2.2 Prozess der Produktionsablaufplanung

Für ein besseres Verständnis und zur Präzisierung des Forschungsgegenstands soll im Folgenden das Vorgehen der Produktionsablaufplanung im Rahmen eines etablierten PPS-Modells erläutert werden. Zu diesem Zweck bezieht sich diese Arbeit auf das Aachener PPS-Modell, welches ursprünglich von Schotten (1998) sowie Luczak und Eversheim (1999) erdacht und von Schuh und Stich (2012a, 2012b) weiterentwickelt wurde. Eine Orientierung am Aachener PPS-Modell ist naheliegend, da es insbesondere im deutschsprachigen Raum ein etabliertes Modell zur Gestaltung von PPS-Systemen darstellt (Lödding 2016, S. 6; Meudt et al. 2017). Im Folgenden wird das Prozessmodell der Eigenfertigungsplanung und -steuerung aus dem Aachener PPS-Modell herangezogen, um das Vorgehen der Produktionsablaufplanung zu erklären. Gemäß Meudt et al. (2017) siedelt sich die Eigenfertigungsplanung und -steuerung im Aachener PPS-Modell an der Schnittstelle zwischen der Produktionsplanung und der Produktionssteuerung an, was den Betrachtungsbereich dieser Arbeit am besten widerspiegelt. Das Aachener PPS-Modell definiert hierbei für verschiedene Auftragsabwicklungstypen unterschiedliche Prozessmodelle, im Einzelnen für den Auftragsfertiger (Schuh et al. 2012b, S. 150 ff.), für den Rahmenauftragsfertiger (Schuh et al. 2012b, S. 164 f.), für den Variantenfertiger (Schuh et al. 2012b, S. 178 f.) sowie für den Lagerfertiger (Schuh et al. 2012b, S. 188 ff.)

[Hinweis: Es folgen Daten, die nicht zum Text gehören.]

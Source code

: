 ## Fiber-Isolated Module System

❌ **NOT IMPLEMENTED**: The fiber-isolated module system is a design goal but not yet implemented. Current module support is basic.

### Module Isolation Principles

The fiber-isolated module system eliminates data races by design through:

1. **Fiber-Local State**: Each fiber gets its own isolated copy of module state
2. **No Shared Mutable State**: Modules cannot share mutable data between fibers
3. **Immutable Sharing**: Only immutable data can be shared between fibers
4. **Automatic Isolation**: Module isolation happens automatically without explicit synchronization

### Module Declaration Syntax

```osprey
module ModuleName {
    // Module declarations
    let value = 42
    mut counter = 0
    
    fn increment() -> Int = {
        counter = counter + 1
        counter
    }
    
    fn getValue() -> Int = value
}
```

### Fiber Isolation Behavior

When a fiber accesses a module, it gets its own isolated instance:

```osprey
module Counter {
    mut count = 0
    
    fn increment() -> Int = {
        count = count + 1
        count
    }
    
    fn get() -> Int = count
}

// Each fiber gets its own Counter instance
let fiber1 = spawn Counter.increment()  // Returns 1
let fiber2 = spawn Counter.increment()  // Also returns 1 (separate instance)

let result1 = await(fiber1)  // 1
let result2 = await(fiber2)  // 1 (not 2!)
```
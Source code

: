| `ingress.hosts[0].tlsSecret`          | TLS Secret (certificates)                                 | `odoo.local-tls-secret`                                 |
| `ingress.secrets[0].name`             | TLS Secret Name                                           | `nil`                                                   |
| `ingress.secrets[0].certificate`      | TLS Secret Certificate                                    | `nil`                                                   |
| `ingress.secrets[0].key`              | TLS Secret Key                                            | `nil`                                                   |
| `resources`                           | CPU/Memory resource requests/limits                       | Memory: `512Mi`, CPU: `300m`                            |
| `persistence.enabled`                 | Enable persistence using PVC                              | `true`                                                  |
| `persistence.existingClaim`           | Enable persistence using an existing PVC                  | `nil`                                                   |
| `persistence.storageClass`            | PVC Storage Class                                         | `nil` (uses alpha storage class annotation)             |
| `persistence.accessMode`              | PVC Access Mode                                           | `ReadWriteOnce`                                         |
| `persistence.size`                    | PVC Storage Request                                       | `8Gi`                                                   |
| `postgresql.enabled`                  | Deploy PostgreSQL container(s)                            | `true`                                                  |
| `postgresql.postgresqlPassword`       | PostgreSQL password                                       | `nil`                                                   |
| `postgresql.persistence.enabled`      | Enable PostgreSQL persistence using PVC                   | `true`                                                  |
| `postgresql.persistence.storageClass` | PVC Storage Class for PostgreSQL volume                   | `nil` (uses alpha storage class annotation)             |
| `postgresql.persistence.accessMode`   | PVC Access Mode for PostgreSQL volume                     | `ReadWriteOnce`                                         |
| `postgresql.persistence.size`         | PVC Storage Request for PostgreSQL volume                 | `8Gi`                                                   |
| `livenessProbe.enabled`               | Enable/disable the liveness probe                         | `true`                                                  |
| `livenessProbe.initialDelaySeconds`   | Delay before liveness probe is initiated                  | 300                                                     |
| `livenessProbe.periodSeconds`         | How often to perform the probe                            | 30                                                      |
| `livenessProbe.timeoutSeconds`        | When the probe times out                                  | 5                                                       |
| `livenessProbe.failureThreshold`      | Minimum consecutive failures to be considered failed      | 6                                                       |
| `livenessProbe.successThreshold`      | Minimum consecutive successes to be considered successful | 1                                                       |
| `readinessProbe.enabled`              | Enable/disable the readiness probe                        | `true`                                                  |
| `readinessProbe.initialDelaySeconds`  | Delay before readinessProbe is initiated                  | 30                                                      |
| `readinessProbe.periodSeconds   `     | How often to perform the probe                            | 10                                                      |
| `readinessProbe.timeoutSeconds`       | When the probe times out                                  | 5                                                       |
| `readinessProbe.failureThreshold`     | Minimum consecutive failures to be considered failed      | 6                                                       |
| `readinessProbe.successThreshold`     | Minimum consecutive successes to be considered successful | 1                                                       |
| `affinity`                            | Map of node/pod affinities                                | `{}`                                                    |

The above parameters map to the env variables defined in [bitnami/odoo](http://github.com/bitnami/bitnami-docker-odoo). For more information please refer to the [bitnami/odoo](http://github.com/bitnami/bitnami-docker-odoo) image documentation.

Eine Erläuterung aller Prozessmodelle würde über den Rahmen dieser Arbeit hinausgehen. Aus diesem Grund präsentiert Abbildung 2.2 ein aggregiertes Prozessmodell der Eigenfertigungsplanung und -steuerung, welches die Charakteristiken aller Auftragsabwicklungstypen vereint. Das aggregierte Prozessmodell basiert im Wesentlichen auf dem Prozessmodell der Eigenfertigungsplanung und -steuerung des Auftragsfertigers, da dieses die größte Komplexität aufweist und die Prozesse der anderen Auftragsabwicklungstypen unter diesem subsumiert werden können. Die wesentlichen Aufgaben der Eigenfertigungsplanung und -steuerung sind die Losgrößenrechnung, die Feinterminierung, die Ressourcenfeinplanung, die Reihenfolgebildung, die Verfügbarkeitsprüfung und die Auftragsfreigabe (Schuh et al. 2012a, S. 51)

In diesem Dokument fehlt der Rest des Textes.